La sferzante requisitoria condotta contro il detestato e potente nemico (alias Paflagone) sfrutta i mezzi di una trasparente allegoria unita ad una sapida inventiva per giocare sul paradosso che soltanto un personaggio più ripugnante di quello al potere potrà scalzare quest’ultimo: una condizione di profondo svilimento della vita pubblica, la decadenza di una grande civiltà che si lascia governare da una classe dirigente corrotta e ignorante trovano qui contraltare nella sfavillante inventiva satirica aristofanesca, un frenetico tourbillon di espedienti drammaturgici che il regista Giampiero Solari, spingendosi ad evocare la Repubblica di Weimar, assume a specchio bifronte della pessima politica di ogni tempo.
Gigio Alberti e Antonio Catania
I Cavalieri al tramonto di una grande civiltà
Le avvolgenti musiche di Roy Paci -in triplice veste di compositore, musicista e corifeo-scandiscono i tempi dell’agire scenico, introducendo con lo struggente tango del prologo il coro dei cavalieri (corpo d’élite di ricchi possidenti ostili alla guerra), acconciati alla maniera delle maschere grottesche di George Grosz, insieme ai cittadini ateniesi ridotti alla condizione di bestie.
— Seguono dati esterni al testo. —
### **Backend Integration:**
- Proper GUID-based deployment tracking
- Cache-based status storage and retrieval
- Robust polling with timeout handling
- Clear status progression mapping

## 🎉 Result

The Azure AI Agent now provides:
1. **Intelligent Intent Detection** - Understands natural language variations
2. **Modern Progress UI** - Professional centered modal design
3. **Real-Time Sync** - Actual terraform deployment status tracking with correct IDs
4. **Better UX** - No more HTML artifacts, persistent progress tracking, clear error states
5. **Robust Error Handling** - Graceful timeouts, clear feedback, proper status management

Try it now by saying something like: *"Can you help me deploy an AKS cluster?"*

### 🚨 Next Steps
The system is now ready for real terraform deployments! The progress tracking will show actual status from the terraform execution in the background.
Due servitori (sublime la caratterizzazione di Giovanni Esposito/Demostene) dai nomi significativi spiegano come il loro padrone Demo (Antonio Catania) si sia lasciato del tutto soggiogare dal terzo acquisto della casa, lo schiavo Paflagone, «un sudicio pellaio» assurto al ruolo di primo ministro grazie all’arte del raggiro. La gustosa parodia degli altisonanti oracoli tradizionali prefigura l’uomo del destino in un lurido salsicciaio, che puntualmente si materializza.
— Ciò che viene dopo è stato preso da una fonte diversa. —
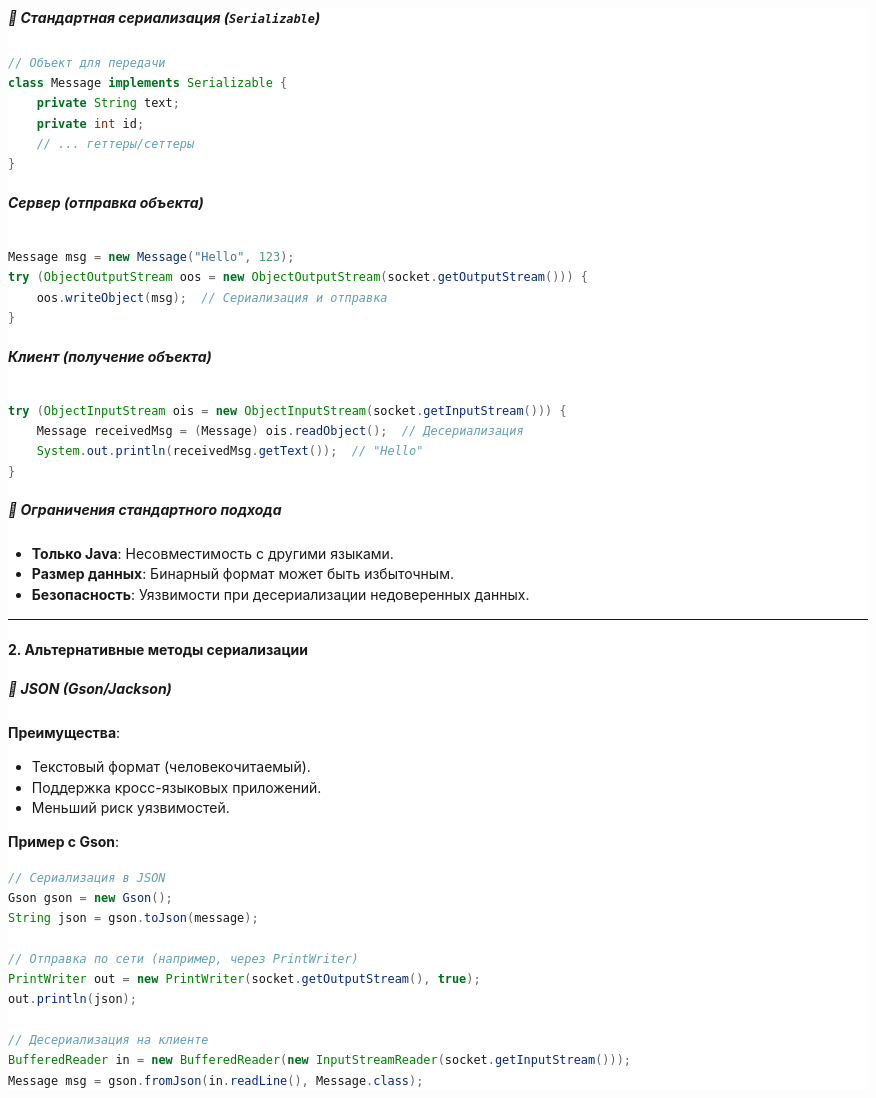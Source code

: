 ##### **🔹 Стандартная сериализация (`Serializable`)**
```java
// Объект для передачи
class Message implements Serializable {
    private String text;
    private int id;
    // ... геттеры/сеттеры
}
```

###### **Сервер (отправка объекта)**
```java
Message msg = new Message("Hello", 123);
try (ObjectOutputStream oos = new ObjectOutputStream(socket.getOutputStream())) {
    oos.writeObject(msg);  // Сериализация и отправка
}
```

###### **Клиент (получение объекта)**
```java
try (ObjectInputStream ois = new ObjectInputStream(socket.getInputStream())) {
    Message receivedMsg = (Message) ois.readObject();  // Десериализация
    System.out.println(receivedMsg.getText());  // "Hello"
}
```

##### **🔹 Ограничения стандартного подхода**
- **Только Java**: Несовместимость с другими языками.
- **Размер данных**: Бинарный формат может быть избыточным.
- **Безопасность**: Уязвимости при десериализации недоверенных данных.

---

#### **2. Альтернативные методы сериализации**

##### **🔹 JSON (Gson/Jackson)**
**Преимущества**:
- Текстовый формат (человекочитаемый).
- Поддержка кросс-языковых приложений.
- Меньший риск уязвимостей.

**Пример с Gson**:
```java
// Сериализация в JSON
Gson gson = new Gson();
String json = gson.toJson(message);

// Отправка по сети (например, через PrintWriter)
PrintWriter out = new PrintWriter(socket.getOutputStream(), true);
out.println(json);

// Десериализация на клиенте
BufferedReader in = new BufferedReader(new InputStreamReader(socket.getInputStream()));
Message msg = gson.fromJson(in.readLine(), Message.class);
```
Al solo apparire, la presenza scenica di Francesco Pannofino, orribilmente sudicio e con un drappeggio di cotiche e trippe atteggiate a mo’ di stola sulle spalle, muove ad una risata scrosciante la cavea del Teatro Greco, mentre il caratteristico timbro di voce fa il resto. «Feccia dell’umanità», «figlio di gentaccia», con «voce da maiale», nel “mondo alla rovescia” de I cavalieri, il salsicciaio sembra possedere tutte le caratteristiche del perfetto demagogo, pronto a sopraffare un Paflagone (Gigio Alberti) quasi sbiadito e rassegnato dinanzi al debordante dilagare dell’avversario.
Francesco Pannofino
La notte della democrazia senza pace
La volgarità imperante denunciata da Aristofane si rispecchia in una messinscena all’insegna dell’accumulo e del kitsch, cui corrisponde la prodigiosa inventiva linguistico-lessicale messa in campo dall’autore. A questa tiene dietro l’ottima resa di Olimpia Imperio, che reinventa in italiano finezze lessicali pressoché intraducibili, alleggerendo il testo dalla presenza pervasiva del turpiloquio, un elemento purtroppo ovvio e dunque irrilevante nel sentire degli spettatori contemporanei.
Le frequenti esortazioni del corifeo a «fare la fiesta» trasformano per breve la scena del teatro in un night club paragonabile alle feste in terrazza de La grande bellezza, lasciando intendere - come nel modello- il tragico esistenziale sotteso ad una falsa allegria. Il trionfo finale del salsicciaio su trono semovente -un ibrido tra Alessandro Magno e Bonaparte- garantito dalla compiacente connivenza di Demo, impedisce, nella versione di Solari, il reazionario ritorno al buon tempo antico e dunque l’ottenimento di quella pace tanto agognata da Aristofane: un’utopia così lontana da preferirle un accorato appello in difesa dell’autonomia di giudizio degli spettatori, specchio, a sua volta, della somma libertà di espressione da sempre accordata al teatro.